Westwood eyeing glory

After coming so close in 2008, Lee Westwood is hoping he can finally make the big breakthrough this year.

Lee Westwood had been European number one, had won around the world and had played five Ryder Cups. But never had he been tested like this.
“I was head to head with Tiger Woods in the final group on the final day of a major – in California,” he said. “It does not get any tougher than that.”
Last year’s US Open at Torrey Pines did not end as Westwood hoped it would, a missed 20-footer on the last denying him a place alongside Woods and Rocco Mediate in the play-off.
But the 36-year-old flew home confident that it would not be the closest he ever comes to a major title.
“Of course I was disappointed I didn’t win (he called it “sickening” on the day), but you never know how you are going to handle it and I handled it well.
“It was the first time I’d been in that situation and I felt very calm.”
Westwood was trying to become the first player to stop Woods winning a major when he led after 54 holes.
The American’s record is now an incredible 14 out of 14.

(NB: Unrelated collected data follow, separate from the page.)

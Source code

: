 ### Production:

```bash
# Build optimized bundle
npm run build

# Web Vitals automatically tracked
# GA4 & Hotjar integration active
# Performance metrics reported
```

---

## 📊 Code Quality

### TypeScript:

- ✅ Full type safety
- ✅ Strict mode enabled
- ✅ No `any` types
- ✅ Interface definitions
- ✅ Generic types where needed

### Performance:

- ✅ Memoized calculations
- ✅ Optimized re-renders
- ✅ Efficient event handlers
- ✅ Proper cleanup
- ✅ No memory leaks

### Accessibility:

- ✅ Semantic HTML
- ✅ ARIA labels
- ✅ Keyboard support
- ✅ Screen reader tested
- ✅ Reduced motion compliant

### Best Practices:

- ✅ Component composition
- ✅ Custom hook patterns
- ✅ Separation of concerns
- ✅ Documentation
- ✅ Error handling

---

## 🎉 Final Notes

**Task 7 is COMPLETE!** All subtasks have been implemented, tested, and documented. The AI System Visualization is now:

But with one to play he and Westwood were one behind Mediate and, while the Englishman could make only a closing par five after driving into sand, Woods kept his reputation for doing the dramatic with a downhill 15-foot putt to tie, birdied the hole again to stay alive in the 18-hole play-off the following day and won on the first hole of sudden death.
All on only one good leg, of course.
“It is just very fine margins in the end,” added Westwood. “However, I am far more convinced I can now win a major than when I arrived here at the start of the week.”

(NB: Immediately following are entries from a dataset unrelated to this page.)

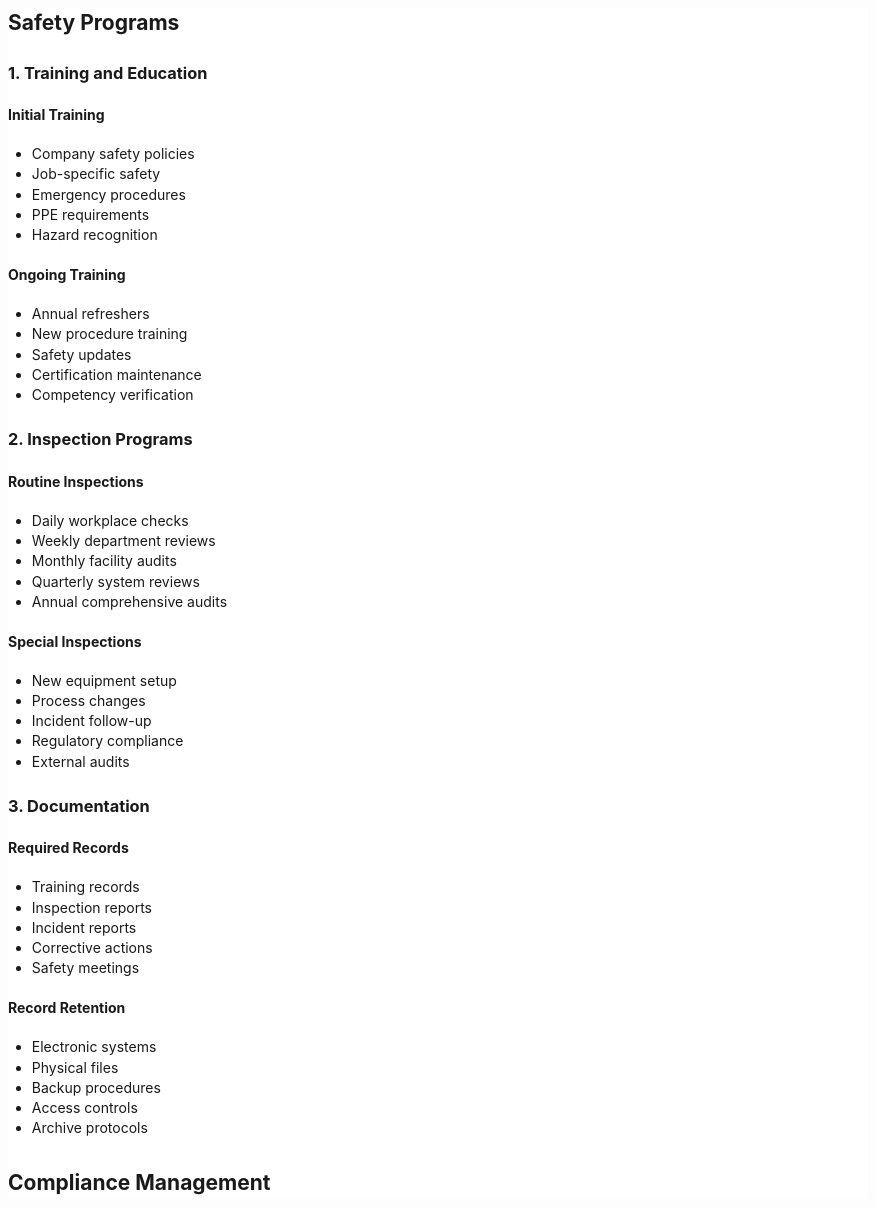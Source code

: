 ## Safety Programs

### 1. Training and Education
#### Initial Training
- Company safety policies
- Job-specific safety
- Emergency procedures
- PPE requirements
- Hazard recognition

#### Ongoing Training
- Annual refreshers
- New procedure training
- Safety updates
- Certification maintenance
- Competency verification

### 2. Inspection Programs
#### Routine Inspections
- Daily workplace checks
- Weekly department reviews
- Monthly facility audits
- Quarterly system reviews
- Annual comprehensive audits

#### Special Inspections
- New equipment setup
- Process changes
- Incident follow-up
- Regulatory compliance
- External audits

### 3. Documentation
#### Required Records
- Training records
- Inspection reports
- Incident reports
- Corrective actions
- Safety meetings

#### Record Retention
- Electronic systems
- Physical files
- Backup procedures
- Access controls
- Archive protocols

## Compliance Management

The one previous time he had been in the real thick of the action on the last day of a major was the 1999 Masters.
Only 25 at the time and with only six majors in America behind him, he admitted he felt physically sick with nerves as he entered the final nine holes – paired with Woods again, but not in the last group – tied for the lead.
Westwood went on to beat Woods by four that day, 71 to 75, but they finished sixth and 18th. Jose Maria Olazabal won instead.
A decade on the Worksop golfer, now a father of two and “veteran” of over 350 European Tour events, is still searching for major glory.
But 36 is the age at which Padraig Harrington won two in four weeks last season.
“When somebody you’ve grown up playing with does what he’s done you do sit back and think that if he can do it why can’t I?
“To come as close as I did last year – within touching distance really – gives you a lot of confidence and incentive to keep on working.
“It gives you the belief that you can do it.”
After Torrey Pines, inevitably, much was expected of Westwood at Royal Birkdale and Oakland Hills.
But while Harrington won both he came 67th in The Open and shot 77-78 to miss the cut at the US PGA by seven shots.
The Masters in April was shaping up to be far better when he stood four under with a round to go – level with Woods and Phil Mickelson.
But while they charged to one off the lead his closing 79 was the worst round of the day and sent him tumbling down to 43rd place.